- Ingvard Ashby
According to Oklahoma’s most recent geological survey data — to paraphrase the song made famous by amateur seismologist/underage-cousin-marrier Jerry Lee Lewis — “There’s a whole lotta shakin’ goin’ on, not as much shakin’ as was goin’ on in previous record-setting years, but still, historically speaking, a relatively whole lotta shakin’.”
“Earthquakes magnitude 3.0 and greater have dropped for the fourth straight year in Oklahoma,” Tulsa World staff writer Corey Jones reported Jan. 6. “There were 62 such quakes in 2019, down from 203 a year ago and the peak of 903 in 2015, according to Oklahoma Geological Survey data. … However, the state’s quake hazards remain elevated, with the seismicity rate well above the historical average of two or three 3.0s a year. The last time that average hit was in 2008 with two.”

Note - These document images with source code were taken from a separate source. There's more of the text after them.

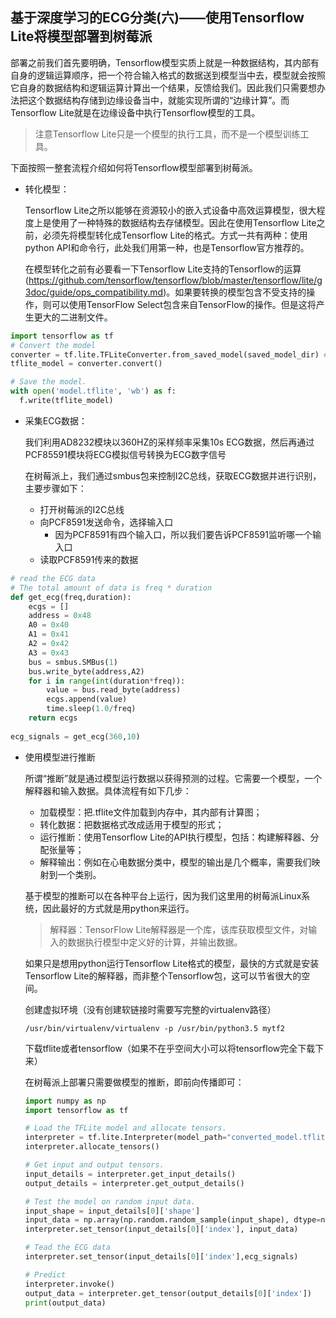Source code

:## 基于深度学习的ECG分类(六)——使用Tensorflow Lite将模型部署到树莓派

部署之前我们首先要明确，Tensorflow模型实质上就是一种数据结构，其内部有自身的逻辑运算顺序，把一个符合输入格式的数据送到模型当中去，模型就会按照它自身的数据结构和逻辑运算计算出一个结果，反馈给我们。因此我们只需要想办法把这个数据结构存储到边缘设备当中，就能实现所谓的“边缘计算”。而Tensorflow Lite就是在边缘设备中执行Tensorflow模型的工具。

> 注意Tensorflow Lite只是一个模型的执行工具，而不是一个模型训练工具。

下面按照一整套流程介绍如何将Tensorflow模型部署到树莓派。

- 转化模型：

  Tensorflow Lite之所以能够在资源较小的嵌入式设备中高效运算模型，很大程度上是使用了一种特殊的数据结构去存储模型。因此在使用Tensorflow Lite之前，必须先将模型转化成Tensorflow Lite的格式。方式一共有两种：使用python API和命令行，此处我们用第一种，也是Tensorflow官方推荐的。

  在模型转化之前有必要看一下Tensorflow Lite支持的Tensorflow的运算(https://github.com/tensorflow/tensorflow/blob/master/tensorflow/lite/g3doc/guide/ops_compatibility.md)。如果要转换的模型包含不受支持的操作，则可以使用TensorFlow Select包含来自TensorFlow的操作。但是这将产生更大的二进制文件。

```python
import tensorflow as tf
# Convert the model
converter = tf.lite.TFLiteConverter.from_saved_model(saved_model_dir) # path to the SavedModel directory
tflite_model = converter.convert()

# Save the model.
with open('model.tflite', 'wb') as f:
  f.write(tflite_model)
```
- 采集ECG数据：
  
  我们利用AD8232模块以360HZ的采样频率采集10s ECG数据，然后再通过PCF85591模块将ECG模拟信号转换为ECG数字信号
  
  在树莓派上，我们通过smbus包来控制I2C总线，获取ECG数据并进行识别，主要步骤如下：
  
  - 打开树莓派的I2C总线
  - 向PCF8591发送命令，选择输入口
    - 因为PCF8591有四个输入口，所以我们要告诉PCF8591监听哪一个输入口
  - 读取PCF8591传来的数据
  
```python
# read the ECG data
# The total amount of data is freq * duration
def get_ecg(freq,duration):
	ecgs = []
	address = 0x48
	A0 = 0x40
	A1 = 0x41
	A2 = 0x42
	A3 = 0x43
	bus = smbus.SMBus(1)
	bus.write_byte(address,A2)
	for i in range(int(duration*freq)):
		value = bus.read_byte(address)
		ecgs.append(value)
		time.sleep(1.0/freq)
	return ecgs
  
ecg_signals = get_ecg(360,10)
```

- 使用模型进行推断

  所谓“推断”就是通过模型运行数据以获得预测的过程。它需要一个模型，一个解释器和输入数据。具体流程有如下几步：

  - 加载模型：把.tflite文件加载到内存中，其内部有计算图；
  - 转化数据：把数据格式改成适用于模型的形式；
  - 运行推断：使用Tensorflow Lite的API执行模型，包括：构建解释器、分配张量等；
  - 解释输出：例如在心电数据分类中，模型的输出是几个概率，需要我们映射到一个类别。

  基于模型的推断可以在各种平台上运行，因为我们这里用的树莓派Linux系统，因此最好的方式就是用python来运行。

  > 解释器：TensorFlow Lite解释器是一个库，该库获取模型文件，对输入的数据执行模型中定义好的计算，并输出数据。

  如果只是想用python运行Tensorflow Lite格式的模型，最快的方式就是安装Tensorflow Lite的解释器，而非整个Tensorflow包，这可以节省很大的空间。

  创建虚拟环境（没有创建软链接时需要写完整的virtualenv路径）

  ```shell
  /usr/bin/virtualenv/virtualenv -p /usr/bin/python3.5 mytf2
  ```

  下载tflite或者tensorflow（如果不在乎空间大小可以将tensorflow完全下载下来）

  在树莓派上部署只需要做模型的推断，即前向传播即可：

  ```python
  import numpy as np
  import tensorflow as tf

  # Load the TFLite model and allocate tensors.
  interpreter = tf.lite.Interpreter(model_path="converted_model.tflite")
  interpreter.allocate_tensors()

  # Get input and output tensors.
  input_details = interpreter.get_input_details()
  output_details = interpreter.get_output_details()

  # Test the model on random input data.
  input_shape = input_details[0]['shape']
  input_data = np.array(np.random.random_sample(input_shape), dtype=np.float32)
  interpreter.set_tensor(input_details[0]['index'], input_data)
  
  # Tead the ECG data
  interpreter.set_tensor(input_details[0]['index'],ecg_signals)
  
  # Predict
  interpreter.invoke()
  output_data = interpreter.get_tensor(output_details[0]['index'])
  print(output_data)
  ```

You might be tempted to blame this seismic activity on hydraulic fracturing or “fracking” — using a highly pressurized mixture of water, sand and chemicals to drill for oil and natural gas deep within the earth — but the U.S. Geological Survey (USGS) says slow your roll, Johnny Greenpeace.
“Only a few of the over 2000 magnitude 3 and larger earthquakes since 2009 that have occurred in Oklahoma have been connected to hydraulic fracturing,” according to the USGS website. “The majority of earthquakes in Oklahoma are caused by the industrial practice known as ‘wastewater disposal’ … a separate process in which fluid waste from oil and gas production is injected deep underground far below ground water or drinking water aquifers.”
So it’s not our harmful, irresponsibly shortsighted means of extracting oil and gas that’s the problem; it’s our harmful, irresponsibly shortsighted means of disposing of the byproducts of that extraction. According to a Scientific American article from September, Oklahoma’s earthquake rates, which have increased 900-fold since 2008, “fell sharply” after 2015, “when oil demand fell as prices dropped and Oklahoma instituted new wastewater-disposal rules,” but recent studies suggest that “the effects of wastewater disposal can persist for years after injection rates slow or stop, as pressure from the wastewater continues to spread belowground and rupture ancient faults.” So we have that to look forward to. In Oklahoma, the moneymaker shakes you.